Not so this package, with the weight of it mainly coming from a white powder, packed inside the can which contained the chemical itself and the can that the can was in. Really not taking any chances.

I probably wouldn’t have blogged on this if it were not for one additional fact: the white powder was not identified anywhere. Not on the outside of the box, not on either of the cans. And, unless my Google-fu has failed me (good chance), not anywhere on the company web-site either.

We concluded that it was something like sodium bicarbonate. Something mildly basic anyway, to prevent a release of cyanide gas. But that it was not identified anywhere astounded me. You can’t just send that much ‘mysterious white powder’ through the mail, surely?

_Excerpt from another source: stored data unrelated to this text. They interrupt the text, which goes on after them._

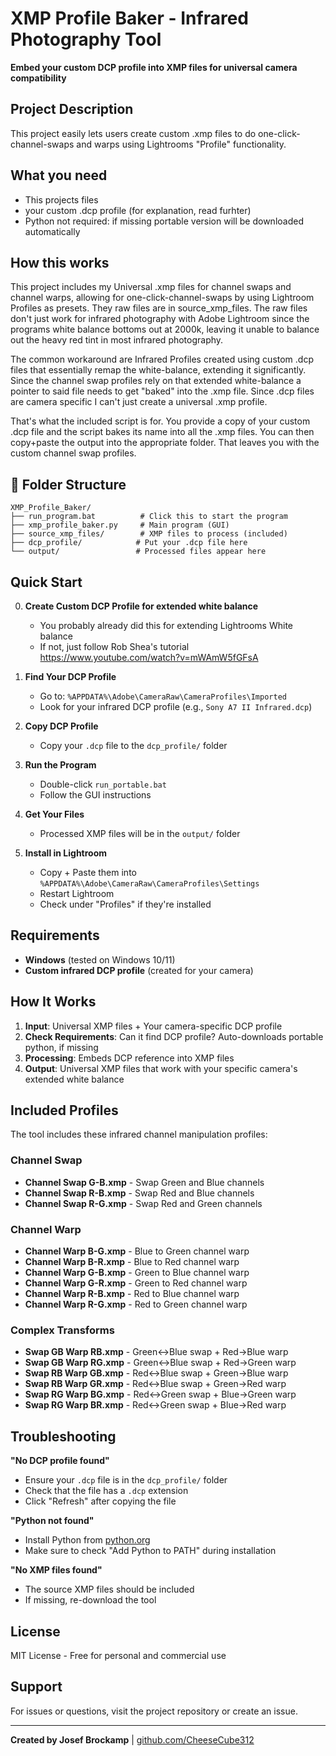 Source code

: # XMP Profile Baker - Infrared Photography Tool

**Embed your custom DCP profile into XMP files for universal camera compatibility**

## Project Description

This project easily lets users create custom .xmp files to do one-click-channel-swaps and warps using Lightrooms "Profile" functionality.

## What you need

- This projects files
- your custom .dcp profile (for explanation, read furhter)
- Python not required: if missing portable version will be downloaded automatically

## How this works

This project includes my Universal .xmp files for channel swaps and channel warps, allowing for one-click-channel-swaps by using Lightroom Profiles as presets. They raw files are in source_xmp_files. The raw files don't just work for infrared photography with Adobe Lightroom since the programs white balance bottoms out at 2000k, leaving it unable to balance out the heavy red tint in most infrared photography. 

The common workaround are Infrared Profiles created using custom .dcp files that essentially remap the white-balance, extending it significantly. Since the channel swap profiles rely on that extended white-balance a pointer to said file needs to get "baked" into the .xmp file. Since .dcp files are camera specific I can't just create a universal .xmp profile.

That's what the included script is for. You provide a copy of your custom .dcp file and the script bakes its name into all the .xmp files. You can then copy+paste the output into the appropriate folder. That leaves you with the custom channel swap profiles.

## 📁 Folder Structure

```
XMP_Profile_Baker/
├── run_program.bat          # Click this to start the program
├── xmp_profile_baker.py     # Main program (GUI)
├── source_xmp_files/        # XMP files to process (included)
├── dcp_profile/            # Put your .dcp file here
└── output/                 # Processed files appear here
```

## Quick Start

0. **Create Custom DCP Profile for extended white balance**
   - You probably already did this for extending Lightrooms White balance
   - If not, just follow Rob Shea's tutorial https://www.youtube.com/watch?v=mWAmW5fGFsA

1. **Find Your DCP Profile**
   - Go to: `%APPDATA%\Adobe\CameraRaw\CameraProfiles\Imported`
   - Look for your infrared DCP profile (e.g., `Sony A7 II Infrared.dcp`)

2. **Copy DCP Profile**
   - Copy your `.dcp` file to the `dcp_profile/` folder

3. **Run the Program**
   - Double-click `run_portable.bat`
   - Follow the GUI instructions

4. **Get Your Files**
   - Processed XMP files will be in the `output/` folder

5. **Install in Lightroom**
   - Copy + Paste them into `%APPDATA%\Adobe\CameraRaw\CameraProfiles\Settings`
   - Restart Lightroom
   - Check under "Profiles" if they're installed

## Requirements

- **Windows** (tested on Windows 10/11)
- **Custom infrared DCP profile** (created for your camera)

## How It Works

1. **Input**: Universal XMP files + Your camera-specific DCP profile
2. **Check Requirements**: Can it find DCP profile? Auto-downloads portable python, if missing
2. **Processing**: Embeds DCP reference into XMP files
3. **Output**: Universal XMP files that work with your specific camera's extended white balance

## Included Profiles

The tool includes these infrared channel manipulation profiles:

### Channel Swap
- **Channel Swap G-B.xmp** - Swap Green and Blue channels
- **Channel Swap R-B.xmp** - Swap Red and Blue channels
- **Channel Swap R-G.xmp** - Swap Red and Green channels

### Channel Warp
- **Channel Warp B-G.xmp** - Blue to Green channel warp
- **Channel Warp B-R.xmp** - Blue to Red channel warp  
- **Channel Warp G-B.xmp** - Green to Blue channel warp
- **Channel Warp G-R.xmp** - Green to Red channel warp
- **Channel Warp R-B.xmp** - Red to Blue channel warp
- **Channel Warp R-G.xmp** - Red to Green channel warp

### Complex Transforms
- **Swap GB Warp RB.xmp** - Green↔Blue swap + Red→Blue warp
- **Swap GB Warp RG.xmp** - Green↔Blue swap + Red→Green warp
- **Swap RB Warp GB.xmp** - Red↔Blue swap + Green→Blue warp
- **Swap RB Warp GR.xmp** - Red↔Blue swap + Green→Red warp
- **Swap RG Warp BG.xmp** - Red↔Green swap + Blue→Green warp
- **Swap RG Warp BR.xmp** - Red↔Green swap + Blue→Red warp


## Troubleshooting

**"No DCP profile found"**
- Ensure your `.dcp` file is in the `dcp_profile/` folder
- Check that the file has a `.dcp` extension
- Click "Refresh" after copying the file

**"Python not found"**
- Install Python from [python.org](https://python.org)
- Make sure to check "Add Python to PATH" during installation

**"No XMP files found"**
- The source XMP files should be included
- If missing, re-download the tool

## License

MIT License - Free for personal and commercial use

## Support

For issues or questions, visit the project repository or create an issue.

---

**Created by Josef Brockamp** | [github.com/CheeseCube312](https://github.com/CheeseCube312)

This entry was posted in safety.

5 comments on “Mysterious White Powder With Every Purchase

  1. Amazing lapse of good sense and likely protocol too. Even on the little desiccating packages they tell you what it is and how to dispose of it Good thing it was not shipped across a boarder.

  2. Who was the manufacturer?

  3. […] update on the ‘mysterious white powder’ of my last post. It was the subject of some interest in the department today and we resolved to identify […]

  4. […] at Chemical Space, a mysterious white powder cushioning trimethylsilyl cyanide turned out to be sodium carbonate, and I’m with David in […]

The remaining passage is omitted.